>>

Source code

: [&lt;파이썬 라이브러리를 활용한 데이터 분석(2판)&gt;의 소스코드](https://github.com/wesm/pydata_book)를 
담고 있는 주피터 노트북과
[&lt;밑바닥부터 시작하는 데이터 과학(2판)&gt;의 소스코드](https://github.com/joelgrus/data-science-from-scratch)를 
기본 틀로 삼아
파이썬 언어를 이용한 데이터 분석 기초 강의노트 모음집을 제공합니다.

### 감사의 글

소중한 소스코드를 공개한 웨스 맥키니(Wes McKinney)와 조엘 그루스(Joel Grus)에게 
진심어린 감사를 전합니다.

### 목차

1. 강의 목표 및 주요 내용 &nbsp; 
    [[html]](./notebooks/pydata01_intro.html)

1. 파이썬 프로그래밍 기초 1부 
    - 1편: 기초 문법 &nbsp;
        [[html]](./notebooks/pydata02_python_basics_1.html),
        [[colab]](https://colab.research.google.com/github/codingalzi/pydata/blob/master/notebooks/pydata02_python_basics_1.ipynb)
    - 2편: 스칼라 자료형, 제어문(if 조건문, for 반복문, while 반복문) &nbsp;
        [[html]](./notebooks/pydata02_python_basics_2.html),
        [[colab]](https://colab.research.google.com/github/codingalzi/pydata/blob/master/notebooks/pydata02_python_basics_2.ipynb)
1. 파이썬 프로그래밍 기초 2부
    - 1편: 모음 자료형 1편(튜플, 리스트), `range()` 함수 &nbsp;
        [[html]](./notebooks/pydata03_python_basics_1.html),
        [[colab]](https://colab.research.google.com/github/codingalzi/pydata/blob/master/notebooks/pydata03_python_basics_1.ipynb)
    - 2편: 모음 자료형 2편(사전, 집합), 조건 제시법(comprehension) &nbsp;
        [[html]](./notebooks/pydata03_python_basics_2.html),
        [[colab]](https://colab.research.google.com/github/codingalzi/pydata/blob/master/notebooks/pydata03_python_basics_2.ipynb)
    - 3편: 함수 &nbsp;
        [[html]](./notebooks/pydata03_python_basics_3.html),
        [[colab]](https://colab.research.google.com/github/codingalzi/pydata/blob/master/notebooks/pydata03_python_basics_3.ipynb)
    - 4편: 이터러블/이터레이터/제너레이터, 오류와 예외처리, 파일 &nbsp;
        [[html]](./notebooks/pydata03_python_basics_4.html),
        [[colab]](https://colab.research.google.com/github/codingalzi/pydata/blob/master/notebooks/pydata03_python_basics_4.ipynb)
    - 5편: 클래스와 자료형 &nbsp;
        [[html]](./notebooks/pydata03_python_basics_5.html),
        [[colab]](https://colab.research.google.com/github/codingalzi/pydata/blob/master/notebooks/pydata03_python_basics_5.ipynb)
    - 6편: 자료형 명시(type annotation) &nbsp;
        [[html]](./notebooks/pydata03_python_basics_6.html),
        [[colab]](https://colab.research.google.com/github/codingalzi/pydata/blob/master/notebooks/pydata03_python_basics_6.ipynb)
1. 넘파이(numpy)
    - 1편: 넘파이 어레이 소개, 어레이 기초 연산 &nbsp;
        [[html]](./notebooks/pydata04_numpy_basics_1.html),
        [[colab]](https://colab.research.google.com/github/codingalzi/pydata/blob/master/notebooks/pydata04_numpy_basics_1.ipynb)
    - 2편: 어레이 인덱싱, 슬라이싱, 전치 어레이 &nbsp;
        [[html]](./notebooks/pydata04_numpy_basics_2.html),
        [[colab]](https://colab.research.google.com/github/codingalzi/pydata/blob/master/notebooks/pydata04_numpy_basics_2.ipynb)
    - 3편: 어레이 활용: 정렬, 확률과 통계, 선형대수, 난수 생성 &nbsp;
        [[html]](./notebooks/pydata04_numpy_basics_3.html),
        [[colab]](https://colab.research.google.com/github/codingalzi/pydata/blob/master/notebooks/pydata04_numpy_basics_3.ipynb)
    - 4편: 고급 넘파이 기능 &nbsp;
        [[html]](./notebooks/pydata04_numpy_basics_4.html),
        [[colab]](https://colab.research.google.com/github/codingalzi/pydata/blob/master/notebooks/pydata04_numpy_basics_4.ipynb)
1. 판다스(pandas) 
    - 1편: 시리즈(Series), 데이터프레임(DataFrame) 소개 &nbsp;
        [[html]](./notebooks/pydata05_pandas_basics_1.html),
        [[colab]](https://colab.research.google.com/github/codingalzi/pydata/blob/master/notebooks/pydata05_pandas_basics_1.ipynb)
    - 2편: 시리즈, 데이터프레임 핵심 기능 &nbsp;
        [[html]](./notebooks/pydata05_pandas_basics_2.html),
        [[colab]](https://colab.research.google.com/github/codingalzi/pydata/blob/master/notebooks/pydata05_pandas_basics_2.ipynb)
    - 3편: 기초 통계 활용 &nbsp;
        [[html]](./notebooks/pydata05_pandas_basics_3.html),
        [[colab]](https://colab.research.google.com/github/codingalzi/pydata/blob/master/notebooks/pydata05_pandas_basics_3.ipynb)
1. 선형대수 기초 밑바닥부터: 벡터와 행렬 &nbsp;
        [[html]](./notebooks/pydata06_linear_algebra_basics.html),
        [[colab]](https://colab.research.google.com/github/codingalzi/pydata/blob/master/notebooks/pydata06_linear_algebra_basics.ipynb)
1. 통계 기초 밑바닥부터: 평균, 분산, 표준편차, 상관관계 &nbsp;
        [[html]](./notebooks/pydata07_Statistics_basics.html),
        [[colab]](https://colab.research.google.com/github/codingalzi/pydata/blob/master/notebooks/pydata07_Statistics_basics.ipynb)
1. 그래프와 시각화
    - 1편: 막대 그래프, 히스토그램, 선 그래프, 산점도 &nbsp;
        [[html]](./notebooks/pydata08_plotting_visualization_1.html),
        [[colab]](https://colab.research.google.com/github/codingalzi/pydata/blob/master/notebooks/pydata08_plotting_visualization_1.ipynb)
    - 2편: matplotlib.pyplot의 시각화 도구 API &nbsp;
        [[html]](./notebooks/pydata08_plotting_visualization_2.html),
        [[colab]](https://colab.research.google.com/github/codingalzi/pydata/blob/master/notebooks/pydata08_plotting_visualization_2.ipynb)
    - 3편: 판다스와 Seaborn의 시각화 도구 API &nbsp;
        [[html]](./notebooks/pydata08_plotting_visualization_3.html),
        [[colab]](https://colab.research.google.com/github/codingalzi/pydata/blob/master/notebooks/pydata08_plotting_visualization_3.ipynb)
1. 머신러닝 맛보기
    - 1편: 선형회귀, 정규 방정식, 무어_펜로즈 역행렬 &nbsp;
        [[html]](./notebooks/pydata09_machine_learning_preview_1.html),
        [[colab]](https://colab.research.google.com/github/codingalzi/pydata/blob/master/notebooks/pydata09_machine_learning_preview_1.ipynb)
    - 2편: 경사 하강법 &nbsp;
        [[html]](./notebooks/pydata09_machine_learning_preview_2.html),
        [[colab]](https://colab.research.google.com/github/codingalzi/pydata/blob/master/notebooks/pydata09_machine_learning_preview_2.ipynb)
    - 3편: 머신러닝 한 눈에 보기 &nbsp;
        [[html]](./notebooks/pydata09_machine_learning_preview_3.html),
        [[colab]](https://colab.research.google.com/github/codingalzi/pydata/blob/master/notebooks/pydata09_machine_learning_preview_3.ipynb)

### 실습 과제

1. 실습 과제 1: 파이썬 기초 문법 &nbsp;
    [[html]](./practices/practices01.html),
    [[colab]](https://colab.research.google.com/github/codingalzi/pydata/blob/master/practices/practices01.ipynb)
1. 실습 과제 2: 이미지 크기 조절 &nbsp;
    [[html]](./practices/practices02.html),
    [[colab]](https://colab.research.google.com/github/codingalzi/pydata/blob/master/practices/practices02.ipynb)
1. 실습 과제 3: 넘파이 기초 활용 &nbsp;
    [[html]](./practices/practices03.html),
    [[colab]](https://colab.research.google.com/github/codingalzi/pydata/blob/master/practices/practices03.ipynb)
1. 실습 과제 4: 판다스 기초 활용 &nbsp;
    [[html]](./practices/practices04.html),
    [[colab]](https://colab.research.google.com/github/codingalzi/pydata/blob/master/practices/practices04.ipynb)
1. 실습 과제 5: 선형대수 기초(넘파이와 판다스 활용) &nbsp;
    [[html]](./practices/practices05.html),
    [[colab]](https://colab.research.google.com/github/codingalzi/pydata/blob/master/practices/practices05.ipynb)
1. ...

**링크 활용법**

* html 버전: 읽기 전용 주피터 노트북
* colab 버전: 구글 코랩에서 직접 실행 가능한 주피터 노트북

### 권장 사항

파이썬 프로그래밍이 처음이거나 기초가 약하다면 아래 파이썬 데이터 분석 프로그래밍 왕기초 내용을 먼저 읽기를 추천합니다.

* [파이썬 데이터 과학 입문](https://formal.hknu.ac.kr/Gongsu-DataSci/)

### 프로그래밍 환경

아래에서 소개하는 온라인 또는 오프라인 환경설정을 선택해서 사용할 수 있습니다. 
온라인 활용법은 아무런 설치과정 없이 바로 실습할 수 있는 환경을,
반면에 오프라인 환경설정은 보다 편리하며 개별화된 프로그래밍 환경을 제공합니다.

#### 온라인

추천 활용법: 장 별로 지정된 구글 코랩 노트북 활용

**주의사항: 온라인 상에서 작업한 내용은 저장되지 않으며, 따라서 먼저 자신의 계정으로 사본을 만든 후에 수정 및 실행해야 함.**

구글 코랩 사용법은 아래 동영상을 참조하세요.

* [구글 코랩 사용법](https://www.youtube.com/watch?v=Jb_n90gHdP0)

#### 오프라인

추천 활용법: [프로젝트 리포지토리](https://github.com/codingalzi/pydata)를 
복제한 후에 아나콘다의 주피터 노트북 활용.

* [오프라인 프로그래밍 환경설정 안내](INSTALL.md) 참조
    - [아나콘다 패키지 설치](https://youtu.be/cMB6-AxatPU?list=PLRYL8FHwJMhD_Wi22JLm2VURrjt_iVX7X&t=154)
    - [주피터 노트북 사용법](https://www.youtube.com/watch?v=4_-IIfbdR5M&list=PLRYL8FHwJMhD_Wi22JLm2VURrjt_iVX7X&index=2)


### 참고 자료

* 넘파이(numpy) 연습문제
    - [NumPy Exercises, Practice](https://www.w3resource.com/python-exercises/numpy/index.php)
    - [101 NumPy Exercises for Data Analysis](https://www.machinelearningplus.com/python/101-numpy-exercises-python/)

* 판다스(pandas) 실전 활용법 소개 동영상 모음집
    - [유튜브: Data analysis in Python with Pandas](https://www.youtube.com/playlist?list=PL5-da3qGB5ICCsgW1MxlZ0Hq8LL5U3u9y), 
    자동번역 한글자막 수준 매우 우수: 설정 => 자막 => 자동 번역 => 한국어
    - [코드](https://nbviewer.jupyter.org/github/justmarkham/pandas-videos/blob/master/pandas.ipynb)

<<

What you will do:
Go through the records and copy each line with "밑바닥부터" in it.

Solution:
[&lt;밑바닥부터 시작하는 데이터 과학(2판)&gt;의 소스코드](https://github.com/joelgrus/data-science-from-scratch)를 
1. 선형대수 기초 밑바닥부터: 벡터와 행렬 &nbsp;
1. 통계 기초 밑바닥부터: 평균, 분산, 표준편차, 상관관계 &nbsp;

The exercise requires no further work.